Moreover, signature aggregation improves privacy. With Schnorr, it becomes impossible to distinguish a multisignature transaction from a standard single-signature transaction. This homogeneity makes chain analysis more difficult, as it limits the ability to identify wallet fingerprints.

Finally, Schnorr also offers the possibility of batch verification. By verifying multiple signatures simultaneously, nodes can gain efficiency, especially for blocks containing many transactions. This optimization reduces the time and resources needed to validate a block. Also, Schnorr signatures are not malleable, unlike signatures produced with ECDSA. This means that an attacker cannot modify a valid signature to create another valid signature for the same message and the same public key. This vulnerability was previously present in Bitcoin and notably prevented the secure implementation of the Lightning Network. It was resolved for ECDSA with the SegWit softfork in 2017, which involves moving the signatures to a separate database from the transactions to prevent their malleability.

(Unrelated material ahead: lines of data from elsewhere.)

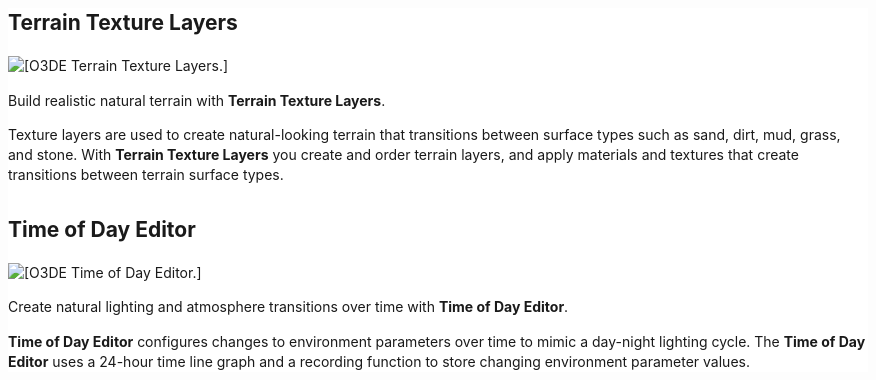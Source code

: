 ## Terrain Texture Layers<a name="tool-terrain-texture-layers"></a>

![\[O3DE Terrain Texture Layers.\]](/images/welcomeguide/ui-terrain-texture-layers-1.25.png)

Build realistic natural terrain with **Terrain Texture Layers**\.

Texture layers are used to create natural\-looking terrain that transitions between surface types such as sand, dirt, mud, grass, and stone\. With **Terrain Texture Layers** you create and order terrain layers, and apply materials and textures that create transitions between terrain surface types\.

## Time of Day Editor<a name="tool-time-of-day"></a>

![\[O3DE Time of Day Editor.\]](/images/welcomeguide/ui-time-of-day-editor-1.25.png)

Create natural lighting and atmosphere transitions over time with **Time of Day Editor**\.

 **Time of Day Editor** configures changes to environment parameters over time to mimic a day\-night lighting cycle\. The **Time of Day Editor** uses a 24\-hour time line graph and a recording function to store changing environment parameter values\.
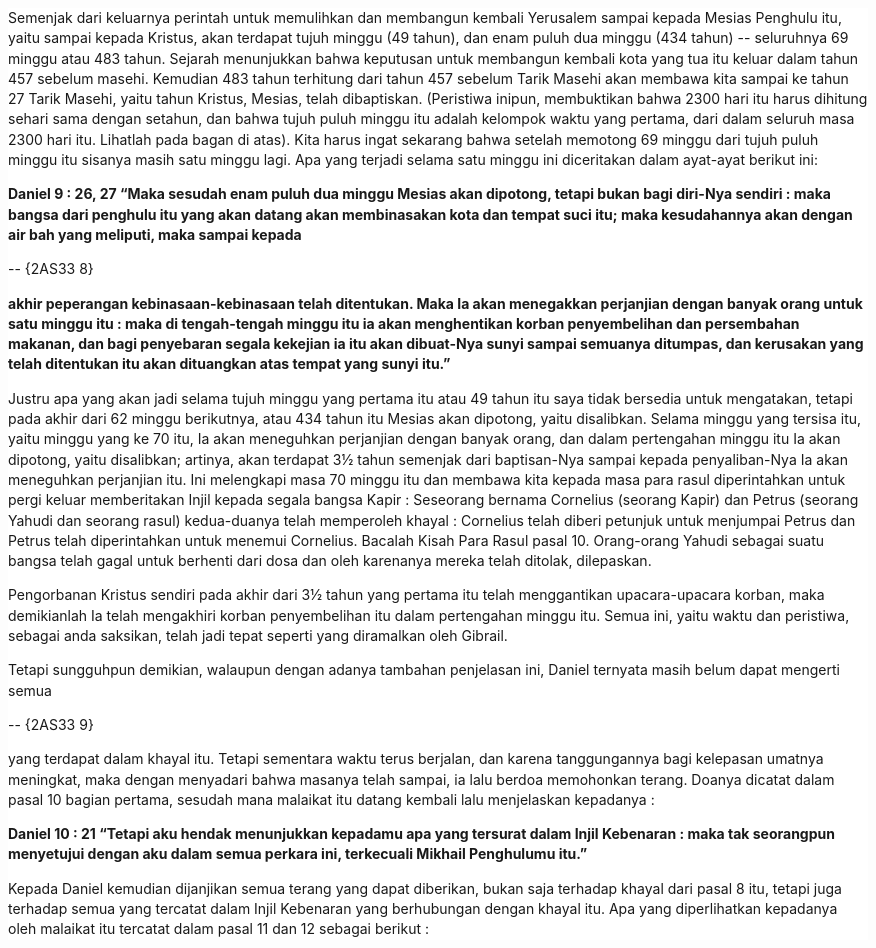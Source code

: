 Semenjak dari keluarnya perintah untuk memulihkan dan membangun kembali Yerusalem sampai kepada Mesias Penghulu itu, yaitu sampai kepada Kristus, akan terdapat tujuh minggu (49 tahun), dan enam puluh dua minggu (434 tahun) -- seluruhnya 69 minggu atau 483 tahun. Sejarah menunjukkan bahwa keputusan untuk membangun kembali kota yang tua itu keluar dalam tahun 457 sebelum masehi. Kemudian 483 tahun terhitung dari tahun 457 sebelum Tarik Masehi akan membawa kita sampai ke tahun 27 Tarik Masehi, yaitu tahun Kristus, Mesias, telah dibaptiskan. (Peristiwa inipun, membuktikan bahwa 2300 hari itu harus dihitung sehari sama dengan setahun, dan bahwa tujuh puluh minggu itu adalah kelompok waktu yang pertama, dari dalam seluruh masa 2300 hari itu. Lihatlah pada bagan di atas). Kita harus ingat sekarang bahwa setelah memotong 69 minggu dari tujuh puluh minggu itu sisanya masih satu minggu lagi. Apa yang terjadi selama satu minggu ini diceritakan dalam ayat-ayat berikut ini:

**Daniel 9 : 26, 27 “Maka sesudah enam puluh dua minggu Mesias akan dipotong, tetapi bukan bagi diri-Nya sendiri : maka bangsa dari penghulu itu yang akan datang akan membinasakan kota dan tempat suci itu; maka kesudahannya akan dengan air bah yang meliputi, maka sampai kepada**

 -- {2AS33 8}   
  
  **akhir peperangan kebinasaan-kebinasaan telah ditentukan. Maka Ia akan menegakkan perjanjian dengan banyak orang untuk satu minggu itu : maka di tengah-tengah minggu itu ia akan menghentikan korban penyembelihan dan persembahan makanan, dan bagi penyebaran segala kekejian ia itu akan dibuat-Nya sunyi sampai semuanya ditumpas, dan kerusakan yang telah ditentukan itu akan dituangkan atas tempat yang sunyi itu.”**

Justru apa yang akan jadi selama tujuh minggu yang pertama itu atau 49 tahun itu saya tidak bersedia untuk mengatakan, tetapi pada akhir dari 62 minggu berikutnya, atau 434 tahun itu Mesias akan dipotong, yaitu disalibkan. Selama minggu yang tersisa itu, yaitu minggu yang ke 70 itu, Ia akan meneguhkan perjanjian dengan banyak orang, dan dalam pertengahan minggu itu Ia akan dipotong, yaitu disalibkan; artinya, akan terdapat 3½ tahun semenjak dari baptisan-Nya sampai kepada penyaliban-Nya Ia akan meneguhkan perjanjian itu. Ini melengkapi masa 70 minggu itu dan membawa kita kepada masa para rasul diperintahkan untuk pergi keluar memberitakan Injil kepada segala bangsa Kapir : Seseorang bernama Cornelius (seorang Kapir) dan Petrus (seorang Yahudi dan seorang rasul) kedua-duanya telah memperoleh khayal : Cornelius telah diberi petunjuk untuk menjumpai Petrus dan Petrus telah diperintahkan untuk menemui Cornelius. Bacalah Kisah Para Rasul pasal 10. Orang-orang Yahudi sebagai suatu bangsa telah gagal untuk berhenti dari dosa dan oleh karenanya mereka telah ditolak, dilepaskan.

Pengorbanan Kristus sendiri pada akhir dari 3½ tahun yang pertama itu telah menggantikan upacara-upacara korban, maka demikianlah Ia telah mengakhiri korban penyembelihan itu dalam pertengahan minggu itu. Semua ini, yaitu waktu dan peristiwa, sebagai anda saksikan, telah jadi tepat seperti yang diramalkan oleh Gibrail.

Tetapi sungguhpun demikian, walaupun dengan adanya tambahan penjelasan ini, Daniel ternyata masih belum dapat mengerti semua

 -- {2AS33 9}   
  
  yang terdapat dalam khayal itu. Tetapi sementara waktu terus berjalan, dan karena tanggungannya bagi kelepasan umatnya meningkat, maka dengan menyadari bahwa masanya telah sampai, ia lalu berdoa memohonkan terang. Doanya dicatat dalam pasal 10 bagian pertama, sesudah mana malaikat itu datang kembali lalu menjelaskan kepadanya :

**Daniel 10 : 21 “Tetapi aku hendak menunjukkan kepadamu apa yang tersurat dalam Injil Kebenaran : maka tak seorangpun menyetujui dengan aku dalam semua perkara ini, terkecuali Mikhail Penghulumu itu.”**

Kepada Daniel kemudian dijanjikan semua terang yang dapat diberikan, bukan saja terhadap khayal dari pasal 8 itu, tetapi juga terhadap semua yang tercatat dalam Injil Kebenaran yang berhubungan dengan khayal itu. Apa yang diperlihatkan kepadanya oleh malaikat itu tercatat dalam pasal 11 dan 12 sebagai berikut :
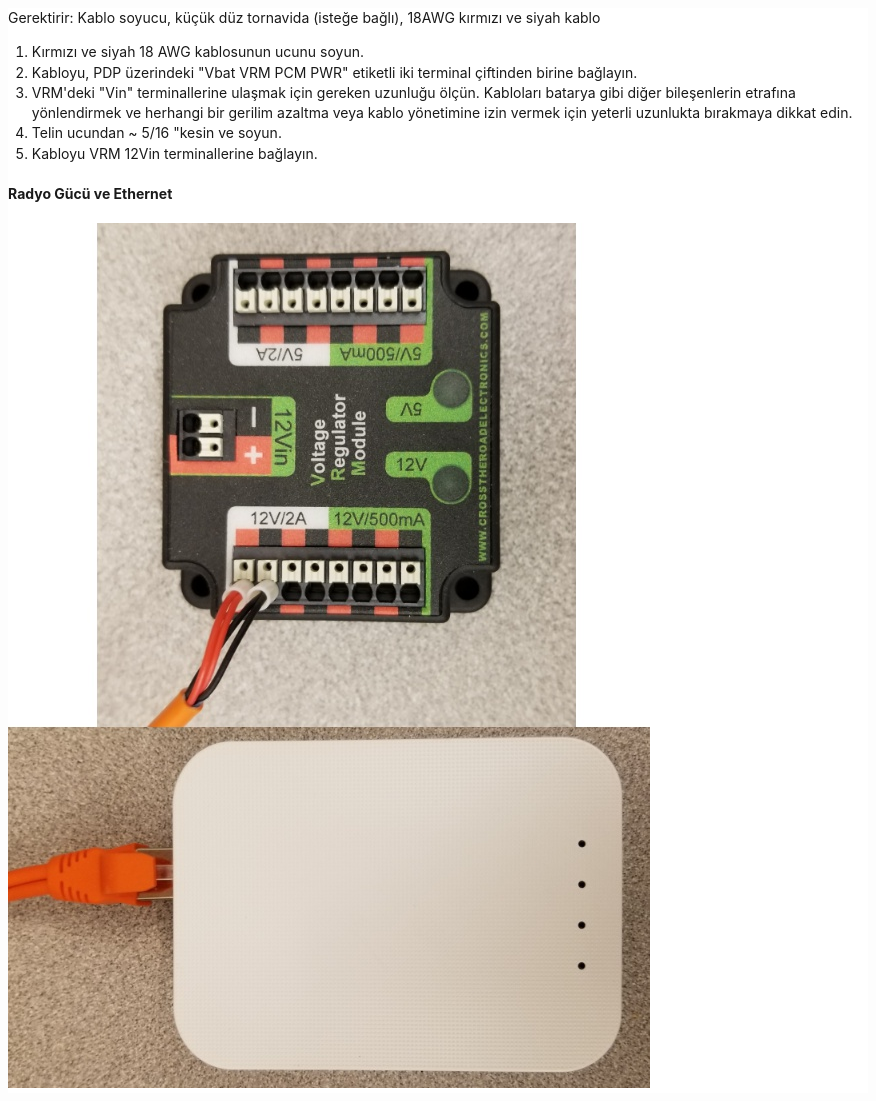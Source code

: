 

Gerektirir: Kablo soyucu, küçük düz tornavida \(isteğe bağlı\), 18AWG kırmızı ve siyah kablo

1. Kırmızı ve siyah 18 AWG kablosunun ucunu soyun.
2. Kabloyu, PDP üzerindeki "Vbat VRM PCM PWR" etiketli iki terminal çiftinden birine bağlayın.
3. VRM'deki "Vin" terminallerine ulaşmak için gereken uzunluğu ölçün. Kabloları batarya gibi diğer bileşenlerin etrafına yönlendirmek ve herhangi bir gerilim azaltma veya kablo yönetimine izin vermek için yeterli uzunlukta bırakmaya dikkat edin.
4. Telin ucundan ~ 5/16 "kesin ve soyun.
5. Kabloyu VRM 12Vin terminallerine bağlayın.

#### Radyo Gücü ve Ethernet

![](../.gitbook/assets/image%20%2820%29.png)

Why did Satoshi choose ECDSA?

As we have seen, Satoshi initially chose to implement ECDSA for digital signatures in Bitcoin. Yet, we have also seen that Schnorr is superior to ECDSA in many aspects, and this protocol was created by Claus-Peter Schnorr in 1989, 20 years before the invention of Bitcoin.

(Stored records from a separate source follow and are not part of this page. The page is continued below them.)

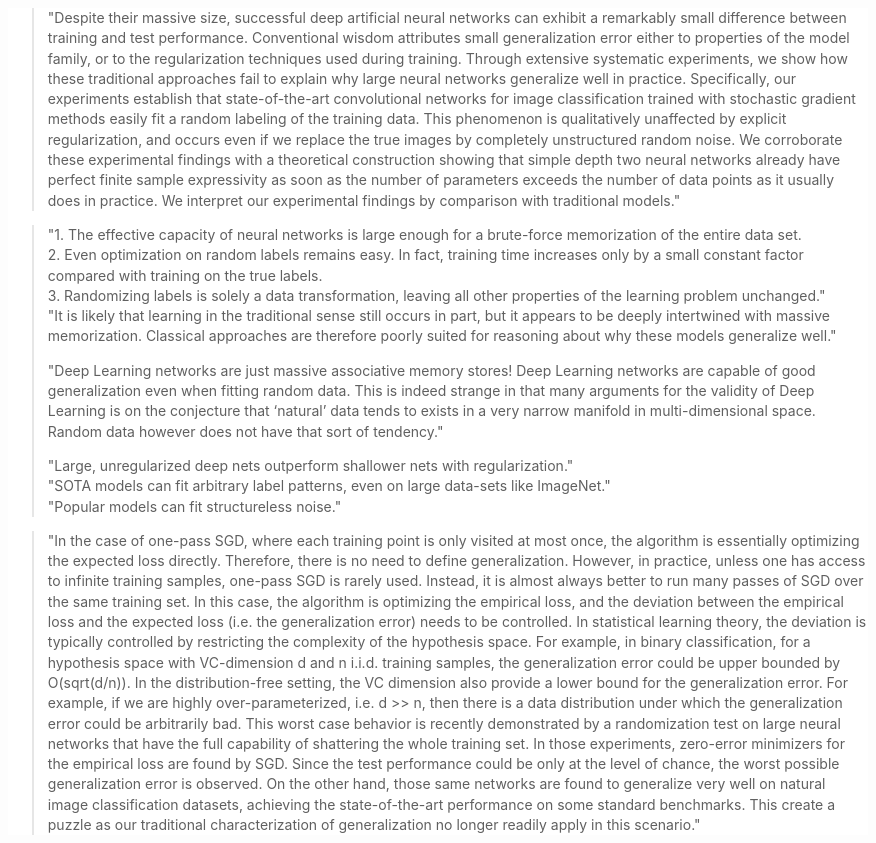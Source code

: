 >	"Despite their massive size, successful deep artificial neural networks can exhibit a remarkably small difference between training and test performance. Conventional wisdom attributes small generalization error either to properties of the model family, or to the regularization techniques used during training. Through extensive systematic experiments, we show how these traditional approaches fail to explain why large neural networks generalize well in practice. Specifically, our experiments establish that state-of-the-art convolutional networks for image classification trained with stochastic gradient methods easily fit a random labeling of the training data. This phenomenon is qualitatively unaffected by explicit regularization, and occurs even if we replace the true images by completely unstructured random noise. We corroborate these experimental findings with a theoretical construction showing that simple depth two neural networks already have perfect finite sample expressivity as soon as the number of parameters exceeds the number of data points as it usually does in practice. We interpret our experimental findings by comparison with traditional models."

>	"1. The effective capacity of neural networks is large enough for a brute-force memorization of the entire data set.  
>	 2. Even optimization on random labels remains easy. In fact, training time increases only by a small constant factor compared with training on the true labels.  
>	 3. Randomizing labels is solely a data transformation, leaving all other properties of the learning problem unchanged."  
>	"It is likely that learning in the traditional sense still occurs in part, but it appears to be deeply intertwined with massive memorization. Classical approaches are therefore poorly suited for reasoning about why these models generalize well."  
>
>	"Deep Learning networks are just massive associative memory stores! Deep Learning networks are capable of good generalization even when fitting random data. This is indeed strange in that many arguments for the validity of Deep Learning is on the conjecture that ‘natural’ data tends to exists in a very narrow manifold in multi-dimensional space. Random data however does not have that sort of tendency."  
>
>	"Large, unregularized deep nets outperform shallower nets with regularization."  
>	"SOTA models can fit arbitrary label patterns, even on large data-sets like ImageNet."  
>	"Popular models can fit structureless noise."  

>	"In the case of one-pass SGD, where each training point is only visited at most once, the algorithm is essentially optimizing the expected loss directly. Therefore, there is no need to define generalization. However, in practice, unless one has access to infinite training samples, one-pass SGD is rarely used. Instead, it is almost always better to run many passes of SGD over the same training set. In this case, the algorithm is optimizing the empirical loss, and the deviation between the empirical loss and the expected loss (i.e. the generalization error) needs to be controlled. In statistical learning theory, the deviation is typically controlled by restricting the complexity of the hypothesis space. For example, in binary classification, for a hypothesis space with VC-dimension d and n i.i.d. training samples, the generalization error could be upper bounded by O(sqrt(d/n)). In the distribution-free setting, the VC dimension also provide a lower bound for the generalization error. For example, if we are highly over-parameterized, i.e. d >> n, then there is a data distribution under which the generalization error could be arbitrarily bad. This worst case behavior is recently demonstrated by a randomization test on large neural networks that have the full capability of shattering the whole training set. In those experiments, zero-error minimizers for the empirical loss are found by SGD. Since the test performance could be only at the level of chance, the worst possible generalization error is observed. On the other hand, those same networks are found to generalize very well on natural image classification datasets, achieving the state-of-the-art performance on some standard benchmarks. This create a puzzle as our traditional characterization of generalization no longer readily apply in this scenario."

Well, we don't really know why Satoshi didn't choose it, but a likely hypothesis is that this protocol was under patent until 2008. Although Bitcoin was created a year later, in January 2009, no open-source standardization for Schnorr signatures was available at that time. Perhaps Satoshi deemed it safer to use ECDSA, which was already widely used and tested in open-source software and had several recognized implementations (notably the OpenSSL library used until 2015 in Bitcoin Core, then replaced by libsecp256k1 in version 0.10.0). Or maybe he simply wasn't aware that this patent was going to expire in 2008. In any case, the most probable hypothesis seems related to this patent and the fact that ECDSA had a proven history and was easier to implement.